_Records supplied_.
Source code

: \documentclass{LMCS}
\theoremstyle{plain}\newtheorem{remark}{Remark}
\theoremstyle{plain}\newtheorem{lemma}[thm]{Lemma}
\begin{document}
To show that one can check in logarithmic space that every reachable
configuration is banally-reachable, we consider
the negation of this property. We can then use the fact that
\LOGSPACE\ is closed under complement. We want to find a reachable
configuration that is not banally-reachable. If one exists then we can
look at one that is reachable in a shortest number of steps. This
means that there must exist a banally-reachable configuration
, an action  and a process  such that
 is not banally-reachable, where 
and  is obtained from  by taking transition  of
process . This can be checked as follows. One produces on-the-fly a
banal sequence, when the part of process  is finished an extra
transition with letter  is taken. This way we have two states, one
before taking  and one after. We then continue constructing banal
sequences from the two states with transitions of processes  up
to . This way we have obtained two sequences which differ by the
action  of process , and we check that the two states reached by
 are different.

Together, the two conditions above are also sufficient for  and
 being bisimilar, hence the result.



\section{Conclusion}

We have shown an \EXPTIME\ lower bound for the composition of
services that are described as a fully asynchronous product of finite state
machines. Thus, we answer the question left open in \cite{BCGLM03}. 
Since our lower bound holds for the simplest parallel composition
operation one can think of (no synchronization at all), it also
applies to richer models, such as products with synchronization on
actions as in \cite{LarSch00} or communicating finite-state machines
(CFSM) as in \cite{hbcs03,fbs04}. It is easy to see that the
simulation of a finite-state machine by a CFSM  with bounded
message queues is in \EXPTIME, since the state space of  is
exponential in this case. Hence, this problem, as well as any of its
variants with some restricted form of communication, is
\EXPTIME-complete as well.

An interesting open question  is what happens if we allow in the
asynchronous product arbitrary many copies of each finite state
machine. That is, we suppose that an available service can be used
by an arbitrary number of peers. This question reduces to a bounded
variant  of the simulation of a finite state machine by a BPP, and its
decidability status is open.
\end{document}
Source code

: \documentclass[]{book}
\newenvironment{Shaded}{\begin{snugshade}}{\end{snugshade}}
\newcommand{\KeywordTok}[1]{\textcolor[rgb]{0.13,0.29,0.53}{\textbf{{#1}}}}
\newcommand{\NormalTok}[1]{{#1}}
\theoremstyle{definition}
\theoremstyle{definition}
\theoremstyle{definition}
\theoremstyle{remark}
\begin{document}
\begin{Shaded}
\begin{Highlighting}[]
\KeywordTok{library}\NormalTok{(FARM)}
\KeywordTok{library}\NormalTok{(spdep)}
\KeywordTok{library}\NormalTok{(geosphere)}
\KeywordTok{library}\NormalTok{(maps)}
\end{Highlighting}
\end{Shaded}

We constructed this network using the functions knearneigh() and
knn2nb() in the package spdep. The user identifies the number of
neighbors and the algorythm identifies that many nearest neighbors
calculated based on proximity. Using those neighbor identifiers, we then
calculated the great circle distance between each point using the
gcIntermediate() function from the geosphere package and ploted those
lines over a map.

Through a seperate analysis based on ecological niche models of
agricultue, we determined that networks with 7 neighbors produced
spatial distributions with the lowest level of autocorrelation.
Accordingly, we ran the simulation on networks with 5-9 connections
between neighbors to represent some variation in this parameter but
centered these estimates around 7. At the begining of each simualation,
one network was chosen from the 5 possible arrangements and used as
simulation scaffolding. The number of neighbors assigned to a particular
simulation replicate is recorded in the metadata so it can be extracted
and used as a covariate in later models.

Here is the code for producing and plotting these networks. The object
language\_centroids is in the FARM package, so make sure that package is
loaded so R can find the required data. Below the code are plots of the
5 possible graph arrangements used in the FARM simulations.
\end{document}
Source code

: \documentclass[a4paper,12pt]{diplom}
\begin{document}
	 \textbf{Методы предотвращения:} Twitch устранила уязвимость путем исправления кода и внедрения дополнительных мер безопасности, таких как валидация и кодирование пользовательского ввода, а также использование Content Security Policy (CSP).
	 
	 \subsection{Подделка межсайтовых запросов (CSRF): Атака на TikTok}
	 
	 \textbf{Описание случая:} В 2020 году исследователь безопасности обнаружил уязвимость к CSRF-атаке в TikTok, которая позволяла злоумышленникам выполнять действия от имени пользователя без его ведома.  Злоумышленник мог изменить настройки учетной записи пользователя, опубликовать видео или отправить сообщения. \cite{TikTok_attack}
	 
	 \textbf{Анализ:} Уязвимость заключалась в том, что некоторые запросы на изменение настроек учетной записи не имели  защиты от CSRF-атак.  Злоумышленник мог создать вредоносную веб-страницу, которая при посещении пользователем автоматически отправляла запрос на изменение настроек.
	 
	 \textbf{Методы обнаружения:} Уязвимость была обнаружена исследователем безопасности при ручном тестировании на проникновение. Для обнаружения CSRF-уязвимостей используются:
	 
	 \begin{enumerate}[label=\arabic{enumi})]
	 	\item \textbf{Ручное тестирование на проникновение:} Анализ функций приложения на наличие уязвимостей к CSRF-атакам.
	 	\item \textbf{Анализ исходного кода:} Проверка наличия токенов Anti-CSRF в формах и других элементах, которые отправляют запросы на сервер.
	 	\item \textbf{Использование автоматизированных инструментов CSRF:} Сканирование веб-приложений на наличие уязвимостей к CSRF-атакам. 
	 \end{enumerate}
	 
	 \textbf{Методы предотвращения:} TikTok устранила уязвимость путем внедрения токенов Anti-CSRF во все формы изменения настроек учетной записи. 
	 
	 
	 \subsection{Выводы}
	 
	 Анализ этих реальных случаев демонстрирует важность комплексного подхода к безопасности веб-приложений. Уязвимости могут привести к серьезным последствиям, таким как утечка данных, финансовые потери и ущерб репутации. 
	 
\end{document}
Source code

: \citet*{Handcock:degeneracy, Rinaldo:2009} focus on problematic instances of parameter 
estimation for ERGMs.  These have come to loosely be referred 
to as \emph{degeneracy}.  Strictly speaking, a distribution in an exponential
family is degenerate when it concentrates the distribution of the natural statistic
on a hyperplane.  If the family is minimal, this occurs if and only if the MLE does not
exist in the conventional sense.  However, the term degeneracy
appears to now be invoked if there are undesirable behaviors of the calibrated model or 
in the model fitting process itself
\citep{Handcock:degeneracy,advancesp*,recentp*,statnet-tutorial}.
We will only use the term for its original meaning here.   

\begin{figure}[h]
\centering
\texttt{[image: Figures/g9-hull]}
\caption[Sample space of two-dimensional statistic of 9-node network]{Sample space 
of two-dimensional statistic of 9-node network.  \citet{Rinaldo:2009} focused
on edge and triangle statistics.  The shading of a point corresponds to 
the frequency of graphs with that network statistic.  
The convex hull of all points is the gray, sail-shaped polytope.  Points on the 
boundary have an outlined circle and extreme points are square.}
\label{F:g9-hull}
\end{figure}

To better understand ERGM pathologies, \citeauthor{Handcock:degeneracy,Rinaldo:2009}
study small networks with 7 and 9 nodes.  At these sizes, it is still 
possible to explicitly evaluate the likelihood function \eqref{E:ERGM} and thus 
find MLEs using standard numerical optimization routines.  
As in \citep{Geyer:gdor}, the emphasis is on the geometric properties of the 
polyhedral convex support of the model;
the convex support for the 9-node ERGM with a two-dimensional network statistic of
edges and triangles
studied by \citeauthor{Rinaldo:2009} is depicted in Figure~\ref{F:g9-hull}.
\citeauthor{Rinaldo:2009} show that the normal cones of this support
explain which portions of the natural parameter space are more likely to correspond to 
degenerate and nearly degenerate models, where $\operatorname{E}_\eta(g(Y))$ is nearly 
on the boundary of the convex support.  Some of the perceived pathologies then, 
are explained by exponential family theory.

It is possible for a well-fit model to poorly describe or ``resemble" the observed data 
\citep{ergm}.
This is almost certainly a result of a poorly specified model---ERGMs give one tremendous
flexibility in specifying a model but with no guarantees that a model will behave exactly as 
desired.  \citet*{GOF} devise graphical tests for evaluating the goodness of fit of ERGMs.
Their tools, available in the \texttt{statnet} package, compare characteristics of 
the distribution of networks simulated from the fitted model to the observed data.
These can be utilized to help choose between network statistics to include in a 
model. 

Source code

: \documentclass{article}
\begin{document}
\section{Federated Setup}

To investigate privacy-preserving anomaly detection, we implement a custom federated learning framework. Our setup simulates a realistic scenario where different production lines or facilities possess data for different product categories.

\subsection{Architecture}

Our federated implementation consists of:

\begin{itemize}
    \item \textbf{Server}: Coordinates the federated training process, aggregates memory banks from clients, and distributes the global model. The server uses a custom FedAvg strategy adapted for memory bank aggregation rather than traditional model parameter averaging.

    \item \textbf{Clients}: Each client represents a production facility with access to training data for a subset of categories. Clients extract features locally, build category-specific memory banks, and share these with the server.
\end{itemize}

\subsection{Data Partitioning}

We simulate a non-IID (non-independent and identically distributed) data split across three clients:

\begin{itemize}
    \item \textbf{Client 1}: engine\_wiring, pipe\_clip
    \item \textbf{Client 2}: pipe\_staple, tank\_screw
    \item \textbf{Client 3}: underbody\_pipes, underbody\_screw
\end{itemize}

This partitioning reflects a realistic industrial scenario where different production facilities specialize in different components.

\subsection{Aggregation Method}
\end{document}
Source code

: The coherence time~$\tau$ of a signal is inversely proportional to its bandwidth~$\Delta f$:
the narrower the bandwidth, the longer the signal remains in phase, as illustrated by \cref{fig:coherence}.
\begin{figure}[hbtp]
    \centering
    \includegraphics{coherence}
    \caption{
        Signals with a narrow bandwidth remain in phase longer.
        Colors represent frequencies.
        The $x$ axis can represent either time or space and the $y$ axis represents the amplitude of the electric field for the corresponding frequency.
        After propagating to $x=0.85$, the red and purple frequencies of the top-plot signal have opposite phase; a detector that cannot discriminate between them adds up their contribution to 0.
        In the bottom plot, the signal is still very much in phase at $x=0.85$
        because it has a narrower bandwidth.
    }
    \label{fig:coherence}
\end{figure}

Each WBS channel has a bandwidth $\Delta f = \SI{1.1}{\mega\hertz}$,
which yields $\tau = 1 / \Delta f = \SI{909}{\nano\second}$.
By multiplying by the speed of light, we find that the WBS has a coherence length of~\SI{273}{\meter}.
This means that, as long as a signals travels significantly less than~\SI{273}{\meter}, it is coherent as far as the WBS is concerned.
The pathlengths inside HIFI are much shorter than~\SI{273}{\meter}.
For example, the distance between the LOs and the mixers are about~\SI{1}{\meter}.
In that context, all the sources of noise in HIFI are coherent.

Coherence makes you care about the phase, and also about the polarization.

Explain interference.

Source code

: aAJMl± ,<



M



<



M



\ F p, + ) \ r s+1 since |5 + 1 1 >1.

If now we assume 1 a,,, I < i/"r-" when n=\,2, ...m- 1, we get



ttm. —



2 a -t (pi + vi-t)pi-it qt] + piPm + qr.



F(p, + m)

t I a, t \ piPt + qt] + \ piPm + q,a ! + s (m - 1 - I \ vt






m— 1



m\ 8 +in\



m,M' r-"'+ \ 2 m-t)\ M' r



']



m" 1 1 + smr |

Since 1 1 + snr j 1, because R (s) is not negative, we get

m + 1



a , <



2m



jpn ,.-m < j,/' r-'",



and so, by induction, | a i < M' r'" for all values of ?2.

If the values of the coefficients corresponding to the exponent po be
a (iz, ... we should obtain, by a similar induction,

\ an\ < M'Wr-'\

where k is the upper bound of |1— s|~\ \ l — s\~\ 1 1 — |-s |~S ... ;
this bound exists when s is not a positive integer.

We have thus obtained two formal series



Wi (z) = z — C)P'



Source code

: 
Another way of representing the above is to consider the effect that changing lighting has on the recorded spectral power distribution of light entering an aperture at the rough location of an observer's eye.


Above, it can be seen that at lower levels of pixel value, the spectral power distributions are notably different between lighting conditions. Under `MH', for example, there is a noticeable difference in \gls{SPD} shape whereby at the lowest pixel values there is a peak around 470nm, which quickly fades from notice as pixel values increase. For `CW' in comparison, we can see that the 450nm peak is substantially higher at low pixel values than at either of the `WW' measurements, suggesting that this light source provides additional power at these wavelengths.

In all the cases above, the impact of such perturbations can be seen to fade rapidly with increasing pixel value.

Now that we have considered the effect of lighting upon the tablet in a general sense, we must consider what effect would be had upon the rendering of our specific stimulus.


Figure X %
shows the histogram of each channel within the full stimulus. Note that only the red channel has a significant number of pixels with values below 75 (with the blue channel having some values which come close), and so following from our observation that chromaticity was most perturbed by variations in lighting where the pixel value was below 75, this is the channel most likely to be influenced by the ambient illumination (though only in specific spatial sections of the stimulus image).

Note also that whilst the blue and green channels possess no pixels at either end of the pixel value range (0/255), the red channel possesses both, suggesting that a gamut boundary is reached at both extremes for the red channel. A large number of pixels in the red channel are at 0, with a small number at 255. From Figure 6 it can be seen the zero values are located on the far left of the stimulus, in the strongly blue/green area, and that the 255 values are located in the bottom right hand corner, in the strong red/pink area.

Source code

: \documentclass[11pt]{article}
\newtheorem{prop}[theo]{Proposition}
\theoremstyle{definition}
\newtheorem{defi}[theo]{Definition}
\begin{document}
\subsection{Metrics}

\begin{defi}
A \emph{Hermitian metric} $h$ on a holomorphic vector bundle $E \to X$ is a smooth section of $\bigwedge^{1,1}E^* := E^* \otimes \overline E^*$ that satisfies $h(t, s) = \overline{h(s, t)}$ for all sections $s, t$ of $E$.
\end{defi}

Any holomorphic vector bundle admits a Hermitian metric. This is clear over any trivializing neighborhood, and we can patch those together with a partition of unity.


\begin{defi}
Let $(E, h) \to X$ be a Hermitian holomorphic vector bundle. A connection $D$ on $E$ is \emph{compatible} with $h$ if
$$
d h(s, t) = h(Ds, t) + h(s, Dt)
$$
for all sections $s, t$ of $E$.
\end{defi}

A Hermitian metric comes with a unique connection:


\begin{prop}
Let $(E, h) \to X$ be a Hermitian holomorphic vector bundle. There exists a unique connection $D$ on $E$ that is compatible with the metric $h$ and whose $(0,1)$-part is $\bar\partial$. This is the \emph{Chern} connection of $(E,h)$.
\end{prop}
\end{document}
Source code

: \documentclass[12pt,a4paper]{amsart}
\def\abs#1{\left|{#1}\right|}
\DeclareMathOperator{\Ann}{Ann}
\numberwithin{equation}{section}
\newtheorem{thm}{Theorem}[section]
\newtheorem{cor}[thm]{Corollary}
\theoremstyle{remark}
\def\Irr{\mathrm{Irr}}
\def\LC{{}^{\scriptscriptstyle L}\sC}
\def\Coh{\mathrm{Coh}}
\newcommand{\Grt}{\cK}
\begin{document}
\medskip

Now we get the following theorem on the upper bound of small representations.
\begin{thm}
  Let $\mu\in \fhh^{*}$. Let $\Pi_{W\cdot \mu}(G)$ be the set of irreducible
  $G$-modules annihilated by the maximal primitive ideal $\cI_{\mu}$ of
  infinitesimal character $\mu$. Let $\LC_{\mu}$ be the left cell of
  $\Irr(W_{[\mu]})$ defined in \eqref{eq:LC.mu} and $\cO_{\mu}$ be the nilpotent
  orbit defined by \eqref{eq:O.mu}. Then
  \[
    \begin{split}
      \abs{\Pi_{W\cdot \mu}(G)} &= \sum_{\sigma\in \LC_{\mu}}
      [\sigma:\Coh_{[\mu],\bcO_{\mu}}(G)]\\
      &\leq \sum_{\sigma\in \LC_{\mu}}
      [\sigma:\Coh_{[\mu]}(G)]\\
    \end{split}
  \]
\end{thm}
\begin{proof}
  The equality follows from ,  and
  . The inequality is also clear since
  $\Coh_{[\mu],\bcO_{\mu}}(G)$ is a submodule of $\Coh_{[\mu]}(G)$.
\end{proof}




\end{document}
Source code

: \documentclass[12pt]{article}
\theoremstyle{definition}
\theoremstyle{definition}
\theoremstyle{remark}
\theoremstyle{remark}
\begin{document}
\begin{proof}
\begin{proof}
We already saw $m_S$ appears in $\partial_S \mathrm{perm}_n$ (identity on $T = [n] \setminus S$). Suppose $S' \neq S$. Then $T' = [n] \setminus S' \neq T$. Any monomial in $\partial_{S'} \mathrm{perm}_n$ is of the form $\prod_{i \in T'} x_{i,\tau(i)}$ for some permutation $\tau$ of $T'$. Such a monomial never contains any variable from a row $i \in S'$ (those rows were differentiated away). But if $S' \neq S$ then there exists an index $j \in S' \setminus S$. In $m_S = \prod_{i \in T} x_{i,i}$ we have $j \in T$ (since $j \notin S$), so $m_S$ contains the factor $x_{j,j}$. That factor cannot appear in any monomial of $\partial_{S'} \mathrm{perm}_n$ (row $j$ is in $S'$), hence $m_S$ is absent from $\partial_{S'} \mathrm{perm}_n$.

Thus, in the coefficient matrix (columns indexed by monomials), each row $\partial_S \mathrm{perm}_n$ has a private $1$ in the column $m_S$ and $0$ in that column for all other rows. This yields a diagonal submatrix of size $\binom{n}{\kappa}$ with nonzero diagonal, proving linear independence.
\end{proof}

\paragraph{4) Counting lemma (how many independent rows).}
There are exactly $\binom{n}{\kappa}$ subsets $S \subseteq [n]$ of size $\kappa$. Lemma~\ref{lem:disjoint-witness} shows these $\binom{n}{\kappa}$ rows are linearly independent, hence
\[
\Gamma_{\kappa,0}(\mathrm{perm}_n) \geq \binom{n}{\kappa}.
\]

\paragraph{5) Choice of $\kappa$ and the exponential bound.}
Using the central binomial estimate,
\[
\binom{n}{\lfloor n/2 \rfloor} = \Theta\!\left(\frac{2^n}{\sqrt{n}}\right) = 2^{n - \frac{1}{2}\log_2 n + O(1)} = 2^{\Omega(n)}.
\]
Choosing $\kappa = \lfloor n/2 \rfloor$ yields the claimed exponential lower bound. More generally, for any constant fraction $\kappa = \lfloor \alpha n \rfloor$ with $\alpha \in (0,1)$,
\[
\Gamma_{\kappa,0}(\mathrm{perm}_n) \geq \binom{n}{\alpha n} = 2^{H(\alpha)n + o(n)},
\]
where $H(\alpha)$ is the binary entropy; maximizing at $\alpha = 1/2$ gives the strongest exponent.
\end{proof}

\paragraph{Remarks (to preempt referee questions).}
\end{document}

_Work request_.
Say how many lines contain "citeauthor" in the material above; the number is the whole answer.

_Problem solution_.
3